- Aim of the exercise -
Scan the records for the string "options", then copy each line that has it.

- Records for the exercise -
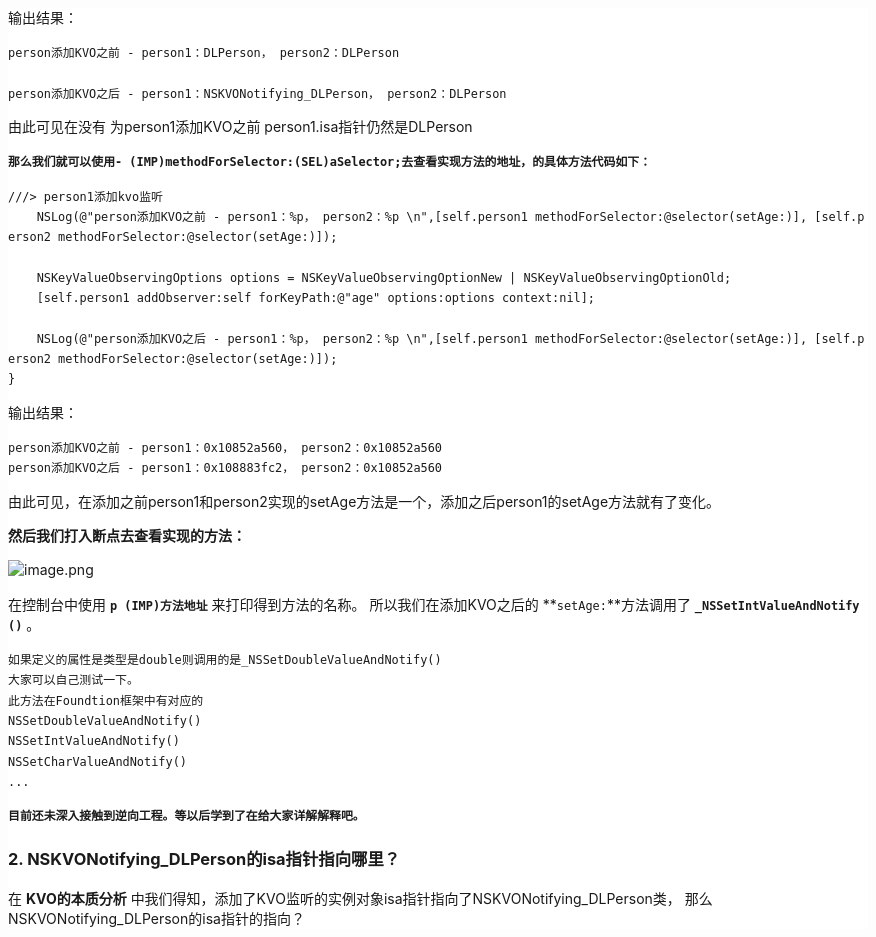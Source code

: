 输出结果：

```
person添加KVO之前 - person1：DLPerson， person2：DLPerson

person添加KVO之后 - person1：NSKVONotifying_DLPerson， person2：DLPerson
```

由此可见在没有 为person1添加KVO之前 person1.isa指针仍然是DLPerson

**`那么我们就可以使用- (IMP)methodForSelector:(SEL)aSelector;去查看实现方法的地址，的具体方法代码如下：`**

```
///> person1添加kvo监听
    NSLog(@"person添加KVO之前 - person1：%p， person2：%p \n",[self.person1 methodForSelector:@selector(setAge:)], [self.person2 methodForSelector:@selector(setAge:)]);

    NSKeyValueObservingOptions options = NSKeyValueObservingOptionNew | NSKeyValueObservingOptionOld;
    [self.person1 addObserver:self forKeyPath:@"age" options:options context:nil];

    NSLog(@"person添加KVO之后 - person1：%p， person2：%p \n",[self.person1 methodForSelector:@selector(setAge:)], [self.person2 methodForSelector:@selector(setAge:)]);
}
```

输出结果：

```
person添加KVO之前 - person1：0x10852a560， person2：0x10852a560 
person添加KVO之后 - person1：0x108883fc2， person2：0x10852a560 
```

由此可见，在添加之前person1和person2实现的setAge方法是一个，添加之后person1的setAge方法就有了变化。

**然后我们打入断点去查看实现的方法：**

![image.png](https://upload-images.jianshu.io/upload_images/1401554-eae82b1a226b8972.png?imageMogr2/auto-orient/strip%7CimageView2/2/w/800)


在控制台中使用 **`p (IMP)方法地址`** 来打印得到方法的名称。 所以我们在添加KVO之后的 **`setAge:`**方法调用了 **`_NSSetIntValueAndNotify()`** 。

```
如果定义的属性是类型是double则调用的是_NSSetDoubleValueAndNotify()
大家可以自己测试一下。
此方法在Foundtion框架中有对应的
NSSetDoubleValueAndNotify()
NSSetIntValueAndNotify()
NSSetCharValueAndNotify()
...
```

**`目前还未深入接触到逆向工程。等以后学到了在给大家详解解释吧。`**

### 2\. NSKVONotifying_DLPerson的isa指针指向哪里？

在 **KVO的本质分析** 中我们得知，添加了KVO监听的实例对象isa指针指向了NSKVONotifying_DLPerson类， 那么NSKVONotifying_DLPerson的isa指针的指向？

- Answer to this task -
    NSKeyValueObservingOptions options = NSKeyValueObservingOptionNew | NSKeyValueObservingOptionOld;
    [self.person1 addObserver:self forKeyPath:@"age" options:options context:nil];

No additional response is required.